A.1.2. Selon la partie demanderesse devant la juridiction a quo, la mesure en cause est prétendument justifiée par la volonté du législateur de recapitaliser les petites et moyennes entreprises ainsi que par le souci de limiter les abus résultant de la surévaluation des apports. Or, l’exclusion systématique des apports de créance est contraire à ces objectifs, dès lors que de tels apports permettent une recapitalisation et ne sont pas susceptibles d’une évaluation frauduleuse, puisqu’une somme d’argent ne peut pas être surestimée. Partant, la mesure en cause n’est pas raisonnablement justifiée et elle s’avère discriminatoire.
A.1.3. En réponse aux arguments avancés par le Conseil des ministres, la partie demanderesse devant la juridiction a quo affirme qu’une diminution des dettes d’une société permet de disposer de liquidités supplémentaires pour atteindre ses objectifs, puisqu’une telle diminution permet de libérer les ressources financières qui étaient auparavant affectées au remboursement des dettes. Autrement dit, un apport de créance permet d’améliorer la situation financière nette de la société en ce que des capitaux deviennent disponibles pour les besoins en développement. Par ailleurs, en ce qui concerne le recours au dispositif anti-abus prévu à l’article 344, § 1er, du Code des impôts sur les revenus 1992 (ci-après : le CIR 1992), évoqué par le Conseil des ministres, la partie demanderesse devant la juridiction a quo soutient qu’un tel argument revient à priver le contribuable du bénéfice du taux réduit, alors même que les conditions légales sont réunies.
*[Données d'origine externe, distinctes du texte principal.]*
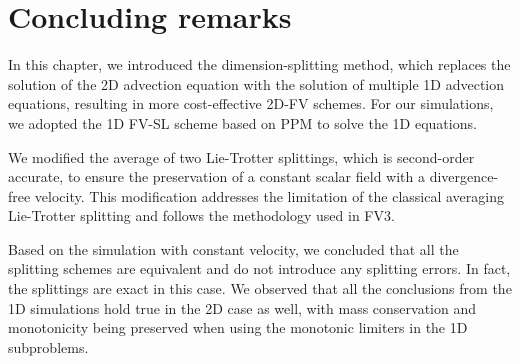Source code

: %


\section{Concluding remarks}
In this chapter, we introduced the dimension-splitting method, 
which replaces the solution of the 2D advection equation with the
solution of multiple 1D advection equations, resulting in more cost-effective 2D-FV schemes. 
For our simulations, we adopted the 1D FV-SL scheme based on PPM to solve the 1D equations.

We modified the average of two Lie-Trotter splittings, which is second-order accurate,
to ensure the preservation of a constant scalar field with a divergence-free velocity.
This modification addresses the limitation of the classical averaging
Lie-Trotter splitting and follows the methodology used in FV3.

Based on the simulation with constant velocity, we concluded that all the splitting schemes
are equivalent and do not introduce any splitting errors. In fact, the splittings are exact in this case.
We observed that all the conclusions from the 1D simulations hold true in the 2D case as well,
with mass conservation and monotonicity being preserved when using the monotonic limiters in the 1D subproblems.

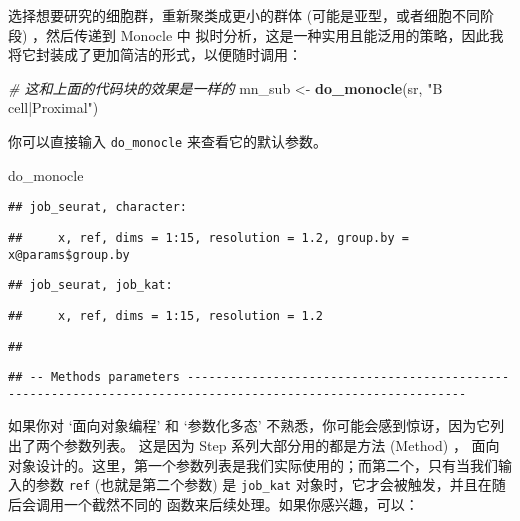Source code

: \documentclass[
]{article}
\newenvironment{Shaded}{\begin{snugshade}}{\end{snugshade}}
\newcommand{\CommentTok}[1]{\textcolor[rgb]{0.56,0.35,0.01}{\textit{#1}}}
\newcommand{\KeywordTok}[1]{\textcolor[rgb]{0.13,0.29,0.53}{\textbf{#1}}}
\newcommand{\NormalTok}[1]{#1}
\newcommand{\StringTok}[1]{\textcolor[rgb]{0.31,0.60,0.02}{#1}}
\begin{document}
选择想要研究的细胞群，重新聚类成更小的群体 (可能是亚型，或者细胞不同阶段) ，然后传递到 Monocle 中
拟时分析，这是一种实用且能泛用的策略，因此我将它封装成了更加简洁的形式，以便随时调用：

\begin{Shaded}
\begin{Highlighting}[]
\CommentTok{\# 这和上面的代码块的效果是一样的}
\NormalTok{mn\_sub \textless{}{-}}\StringTok{ }\KeywordTok{do\_monocle}\NormalTok{(sr, }\StringTok{"B cell|Proximal"}\NormalTok{)}
\end{Highlighting}
\end{Shaded}

你可以直接输入 \texttt{do\_monocle} 来查看它的默认参数。

\begin{Shaded}
\begin{Highlighting}[]
\NormalTok{do\_monocle}
\end{Highlighting}
\end{Shaded}

\begin{verbatim}
## job_seurat, character:
\end{verbatim}

\begin{verbatim}
##     x, ref, dims = 1:15, resolution = 1.2, group.by = x@params$group.by
\end{verbatim}

\begin{verbatim}
## job_seurat, job_kat:
\end{verbatim}

\begin{verbatim}
##     x, ref, dims = 1:15, resolution = 1.2
\end{verbatim}

\begin{verbatim}
## 
\end{verbatim}

\begin{verbatim}
## -- Methods parameters -------------------------------------------------------------------------------------------------------------
\end{verbatim}

如果你对 `面向对象编程' 和 `参数化多态' 不熟悉，你可能会感到惊讶，因为它列出了两个参数列表。
这是因为 Step 系列大部分用的都是方法 (Method) ，
面向对象设计的。这里，第一个参数列表是我们实际使用的；而第二个，只有当我们输入的参数 \texttt{ref}
(也就是第二个参数) 是 \texttt{job\_kat} 对象时，它才会被触发，并且在随后会调用一个截然不同的
函数来后续处理。如果你感兴趣，可以：
\end{document}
En réalité, selon elle, la seule question pertinente en l’espèce est celle de savoir si l’apport en nature d’une créance est susceptible d’une évaluation frauduleuse, dès lors que c’est pour ce motif que la juridiction a quo a interrogé la Cour.
A.2.1. Le Conseil des ministres soutient tout d’abord que la différence de traitement en cause repose sur un critère objectif, à savoir la circonstance que l’acquisition des actions s’opère via un nouvel apport en numéraire ou non. Il ressort des travaux préparatoires de la loi-programme du 28 juin 2013 que l’objectif du législateur était d’amener de nouveaux capitaux dans les sociétés. À cet égard, il est évident qu’une société ne dispose pas de nouveaux capitaux lorsque le gérant participe à une augmentation de capital en incorporant au capital les dettes qu’il détient à l’encontre de la société concernée. En effet, si une telle opération a pour effet de diminuer les dettes de la société, elle ne lui apporte pas de l’argent frais pour atteindre ses objectifs de développement.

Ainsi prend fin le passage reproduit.